Bragg, a former assistant U.S. Attorney with the Southern District of New York, knocked off Kenniff by a 70 point margin in the flagship borough of the city that never sleeps. The Harvard graduate will now take over the Trump investigation, which has already produced indictments of both the Trump organization and Alan Weisselberg. Bragg and Trump have history. In 2018, Bragg assisted in a lawsuit that led to the closure of Trump’s charitable foundation over allegations he used the nonprofit for his political and business interests.
The new district attorney was raised in Harlem and, according to ABC New York, had an NYPD officer threaten him with a gun and wrongly accuse him of being a drug dealer when he was 15.

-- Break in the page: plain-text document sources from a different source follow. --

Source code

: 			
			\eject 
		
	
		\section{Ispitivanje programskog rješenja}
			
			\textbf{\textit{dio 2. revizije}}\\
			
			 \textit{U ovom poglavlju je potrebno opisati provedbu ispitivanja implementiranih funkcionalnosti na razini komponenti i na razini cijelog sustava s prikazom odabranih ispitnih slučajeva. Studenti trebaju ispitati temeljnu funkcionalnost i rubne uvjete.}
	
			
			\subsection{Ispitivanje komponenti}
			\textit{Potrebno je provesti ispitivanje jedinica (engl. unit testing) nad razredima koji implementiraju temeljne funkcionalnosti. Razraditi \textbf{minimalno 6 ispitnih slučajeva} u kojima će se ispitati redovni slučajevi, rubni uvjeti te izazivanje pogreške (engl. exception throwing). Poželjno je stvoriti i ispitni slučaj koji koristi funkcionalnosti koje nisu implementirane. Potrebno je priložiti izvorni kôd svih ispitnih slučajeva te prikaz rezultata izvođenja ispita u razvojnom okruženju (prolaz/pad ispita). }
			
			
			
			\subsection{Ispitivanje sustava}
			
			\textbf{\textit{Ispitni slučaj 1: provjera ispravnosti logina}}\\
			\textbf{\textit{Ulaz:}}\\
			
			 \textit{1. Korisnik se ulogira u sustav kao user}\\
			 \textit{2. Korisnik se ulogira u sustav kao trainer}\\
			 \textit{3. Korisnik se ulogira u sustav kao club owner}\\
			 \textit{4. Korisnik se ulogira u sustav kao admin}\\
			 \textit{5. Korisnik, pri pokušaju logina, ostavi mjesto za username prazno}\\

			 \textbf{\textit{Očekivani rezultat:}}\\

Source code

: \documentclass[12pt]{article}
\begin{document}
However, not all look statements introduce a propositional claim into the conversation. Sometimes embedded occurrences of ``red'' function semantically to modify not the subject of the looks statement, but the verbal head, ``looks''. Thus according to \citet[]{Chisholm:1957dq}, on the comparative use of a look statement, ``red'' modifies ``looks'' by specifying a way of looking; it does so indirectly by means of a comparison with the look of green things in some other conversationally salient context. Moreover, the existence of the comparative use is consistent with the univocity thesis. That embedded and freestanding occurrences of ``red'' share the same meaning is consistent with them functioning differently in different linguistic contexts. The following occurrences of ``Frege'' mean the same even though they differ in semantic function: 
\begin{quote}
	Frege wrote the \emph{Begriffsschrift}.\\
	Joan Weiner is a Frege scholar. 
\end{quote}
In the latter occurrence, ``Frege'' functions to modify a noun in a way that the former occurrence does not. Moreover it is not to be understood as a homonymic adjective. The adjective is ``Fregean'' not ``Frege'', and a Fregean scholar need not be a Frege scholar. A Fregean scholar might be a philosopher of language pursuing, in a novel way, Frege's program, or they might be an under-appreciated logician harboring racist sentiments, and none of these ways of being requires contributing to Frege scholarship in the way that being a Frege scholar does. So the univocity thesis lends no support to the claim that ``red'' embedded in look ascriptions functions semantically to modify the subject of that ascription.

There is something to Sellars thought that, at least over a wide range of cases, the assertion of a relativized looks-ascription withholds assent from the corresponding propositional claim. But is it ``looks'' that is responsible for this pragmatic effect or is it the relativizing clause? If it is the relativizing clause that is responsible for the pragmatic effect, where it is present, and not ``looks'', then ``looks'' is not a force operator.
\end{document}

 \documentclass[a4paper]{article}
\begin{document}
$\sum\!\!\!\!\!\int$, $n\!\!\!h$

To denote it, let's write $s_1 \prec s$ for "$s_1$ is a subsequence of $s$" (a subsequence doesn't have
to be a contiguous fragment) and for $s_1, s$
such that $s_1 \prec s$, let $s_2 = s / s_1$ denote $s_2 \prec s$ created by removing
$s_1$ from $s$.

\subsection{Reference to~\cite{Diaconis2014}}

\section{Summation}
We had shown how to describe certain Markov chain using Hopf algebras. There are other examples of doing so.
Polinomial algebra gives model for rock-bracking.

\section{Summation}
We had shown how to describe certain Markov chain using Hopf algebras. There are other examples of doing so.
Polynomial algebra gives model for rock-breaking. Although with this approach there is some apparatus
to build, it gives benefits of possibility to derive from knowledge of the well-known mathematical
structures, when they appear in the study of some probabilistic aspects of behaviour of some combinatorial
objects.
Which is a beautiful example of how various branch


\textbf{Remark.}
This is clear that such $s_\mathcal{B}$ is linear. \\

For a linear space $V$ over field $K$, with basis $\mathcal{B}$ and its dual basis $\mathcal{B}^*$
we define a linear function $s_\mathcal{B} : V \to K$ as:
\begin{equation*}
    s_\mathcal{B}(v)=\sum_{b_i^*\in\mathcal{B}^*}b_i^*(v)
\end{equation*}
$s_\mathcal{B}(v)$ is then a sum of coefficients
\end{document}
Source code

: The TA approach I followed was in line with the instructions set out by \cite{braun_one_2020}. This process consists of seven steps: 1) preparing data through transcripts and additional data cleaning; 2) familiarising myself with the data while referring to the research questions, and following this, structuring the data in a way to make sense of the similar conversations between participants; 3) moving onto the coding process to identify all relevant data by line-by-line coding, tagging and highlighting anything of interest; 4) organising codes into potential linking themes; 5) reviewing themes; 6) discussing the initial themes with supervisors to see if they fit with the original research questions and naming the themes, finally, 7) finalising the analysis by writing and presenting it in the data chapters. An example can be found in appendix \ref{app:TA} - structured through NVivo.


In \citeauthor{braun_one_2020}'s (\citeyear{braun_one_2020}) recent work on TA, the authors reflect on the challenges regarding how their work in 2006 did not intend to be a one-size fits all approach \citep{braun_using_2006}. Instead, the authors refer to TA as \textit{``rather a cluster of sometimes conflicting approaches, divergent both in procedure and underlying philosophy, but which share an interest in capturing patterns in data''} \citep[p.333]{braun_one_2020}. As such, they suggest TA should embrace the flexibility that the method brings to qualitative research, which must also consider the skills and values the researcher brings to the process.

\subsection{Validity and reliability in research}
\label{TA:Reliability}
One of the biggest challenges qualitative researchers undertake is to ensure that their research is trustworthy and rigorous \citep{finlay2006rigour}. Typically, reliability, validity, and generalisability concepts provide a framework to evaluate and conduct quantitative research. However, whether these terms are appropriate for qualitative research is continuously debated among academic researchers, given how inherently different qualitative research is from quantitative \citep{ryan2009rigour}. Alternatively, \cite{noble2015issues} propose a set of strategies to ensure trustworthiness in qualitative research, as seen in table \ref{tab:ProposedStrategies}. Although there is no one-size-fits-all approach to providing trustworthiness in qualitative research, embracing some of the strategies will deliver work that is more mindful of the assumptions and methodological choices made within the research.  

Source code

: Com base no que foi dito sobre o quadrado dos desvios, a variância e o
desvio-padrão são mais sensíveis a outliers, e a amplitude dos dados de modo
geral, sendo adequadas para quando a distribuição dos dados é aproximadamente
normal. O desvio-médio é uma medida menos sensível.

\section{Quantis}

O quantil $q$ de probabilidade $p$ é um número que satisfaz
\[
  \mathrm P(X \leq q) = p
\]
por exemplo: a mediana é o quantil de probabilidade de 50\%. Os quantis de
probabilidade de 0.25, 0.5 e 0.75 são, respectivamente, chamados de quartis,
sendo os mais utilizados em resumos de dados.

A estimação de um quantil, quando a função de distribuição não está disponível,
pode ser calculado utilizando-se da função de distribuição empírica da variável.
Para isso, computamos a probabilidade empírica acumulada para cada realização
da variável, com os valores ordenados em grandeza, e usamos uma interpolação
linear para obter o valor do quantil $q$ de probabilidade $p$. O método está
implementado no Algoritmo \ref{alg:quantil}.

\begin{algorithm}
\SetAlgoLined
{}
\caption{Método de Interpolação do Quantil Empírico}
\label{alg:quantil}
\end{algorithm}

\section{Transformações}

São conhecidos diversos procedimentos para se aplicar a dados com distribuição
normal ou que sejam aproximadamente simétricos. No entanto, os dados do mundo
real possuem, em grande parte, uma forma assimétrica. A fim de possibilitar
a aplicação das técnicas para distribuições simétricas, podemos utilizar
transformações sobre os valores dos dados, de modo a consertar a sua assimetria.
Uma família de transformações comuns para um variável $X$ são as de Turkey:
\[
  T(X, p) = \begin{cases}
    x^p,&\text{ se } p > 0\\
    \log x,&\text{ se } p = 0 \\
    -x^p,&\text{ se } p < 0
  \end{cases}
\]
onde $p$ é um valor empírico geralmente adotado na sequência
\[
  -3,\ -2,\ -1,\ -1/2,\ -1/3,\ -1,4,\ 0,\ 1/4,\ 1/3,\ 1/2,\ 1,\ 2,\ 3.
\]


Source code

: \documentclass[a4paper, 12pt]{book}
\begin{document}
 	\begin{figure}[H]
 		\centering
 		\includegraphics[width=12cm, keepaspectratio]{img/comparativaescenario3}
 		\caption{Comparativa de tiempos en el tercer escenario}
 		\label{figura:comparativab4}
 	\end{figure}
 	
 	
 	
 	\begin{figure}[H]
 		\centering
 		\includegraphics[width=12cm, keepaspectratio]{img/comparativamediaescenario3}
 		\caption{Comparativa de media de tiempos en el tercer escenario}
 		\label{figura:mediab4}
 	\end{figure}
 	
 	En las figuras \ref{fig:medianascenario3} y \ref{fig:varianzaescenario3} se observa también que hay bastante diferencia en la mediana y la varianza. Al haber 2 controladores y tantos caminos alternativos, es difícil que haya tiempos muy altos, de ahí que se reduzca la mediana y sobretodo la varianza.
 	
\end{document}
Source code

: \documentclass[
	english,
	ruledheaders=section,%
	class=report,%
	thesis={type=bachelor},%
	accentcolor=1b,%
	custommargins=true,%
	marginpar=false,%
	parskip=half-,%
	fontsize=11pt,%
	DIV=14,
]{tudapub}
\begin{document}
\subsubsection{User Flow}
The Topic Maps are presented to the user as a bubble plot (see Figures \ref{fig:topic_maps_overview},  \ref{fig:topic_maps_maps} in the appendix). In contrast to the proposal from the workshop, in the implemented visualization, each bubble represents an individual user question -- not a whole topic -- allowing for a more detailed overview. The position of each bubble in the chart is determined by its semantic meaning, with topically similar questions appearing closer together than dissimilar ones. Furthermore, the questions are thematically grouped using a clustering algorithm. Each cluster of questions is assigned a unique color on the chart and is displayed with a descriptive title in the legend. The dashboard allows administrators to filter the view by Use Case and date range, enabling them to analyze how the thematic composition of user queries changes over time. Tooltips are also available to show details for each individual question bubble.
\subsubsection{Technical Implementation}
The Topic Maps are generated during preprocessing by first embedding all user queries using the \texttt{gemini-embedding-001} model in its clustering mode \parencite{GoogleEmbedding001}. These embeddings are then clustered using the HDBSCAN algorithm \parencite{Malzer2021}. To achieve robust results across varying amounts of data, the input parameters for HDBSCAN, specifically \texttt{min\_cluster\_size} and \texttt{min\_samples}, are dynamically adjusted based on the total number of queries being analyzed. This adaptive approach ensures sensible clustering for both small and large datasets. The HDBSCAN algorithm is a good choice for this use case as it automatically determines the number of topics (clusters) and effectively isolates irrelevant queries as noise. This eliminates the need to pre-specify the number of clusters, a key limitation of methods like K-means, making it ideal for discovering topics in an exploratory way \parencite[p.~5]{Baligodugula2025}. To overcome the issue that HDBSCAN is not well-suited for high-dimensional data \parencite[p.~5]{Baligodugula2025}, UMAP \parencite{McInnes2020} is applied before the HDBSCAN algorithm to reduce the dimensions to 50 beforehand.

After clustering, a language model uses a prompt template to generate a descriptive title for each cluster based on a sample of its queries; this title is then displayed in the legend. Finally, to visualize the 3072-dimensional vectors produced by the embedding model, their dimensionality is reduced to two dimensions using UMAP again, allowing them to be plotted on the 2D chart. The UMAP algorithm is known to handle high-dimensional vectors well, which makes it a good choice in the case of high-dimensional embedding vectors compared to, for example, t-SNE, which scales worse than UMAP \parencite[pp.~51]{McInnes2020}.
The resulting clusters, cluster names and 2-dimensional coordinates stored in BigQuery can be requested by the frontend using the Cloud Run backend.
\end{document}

Bragg’s parents pushed him to file a complaint against the NYPD, which sparked his interest in the law and politics. He added that after opening his home to his brother-in-law after he was released from prison, the NYPD warrant squad routinely showed up looking for Bragg’s brother-in-law and waking up his children.
“Those are my stories, but the important thing is that they are our stories,” Bragg said. “They are lots of people’s stories, and I think taking those stories and metaphorically, those people, with me to the D.A.’s office is important in a symbolic way but also deeply meaningful in a very practical way.”
Bragg campaigned on promises to change the culture of the district attorney’s office, including declining to pursue low-level offenses and small crimes of poverty such as trespassing.
The win marked several by people of color and women, including Michelle Wu, who became the first woman and person of color to be elected Boston mayor, receiving 63% of the vote.
Wu, a Harvard Law graduate, a former protégé of liberal Massachusetts Sen. Elizabeth Warren, has served in the Boston city council since 2014. Wu and the Boston city council have called for a 10% cut in the city’s police budget.
Another politician and person of color to make history Tuesday was former Pennsylvania Rep. Ed Gainey, who decided to run for Pittsburgh mayor after witnessing protests following the death of George Floyd last year.
Gainey was the first candidate to defeat a sitting mayor in 90 years when he defeated Bill Peduto in the primary. He became Pittsburgh’s first Black mayor Tuesday, easily defeating Republican Tony Moreno by receiving 70% of the vote.
Other minority winners Tuesday included Eric Adams, who became New York City’s second Black mayor after David Dinkins was elected in 1990. Aftab Pureval became the first Asian-American man elected Mayor of Cincinnati last night. Pureval, who ran a platform of change at City Hall and fresh ideas, received 66% of the vote.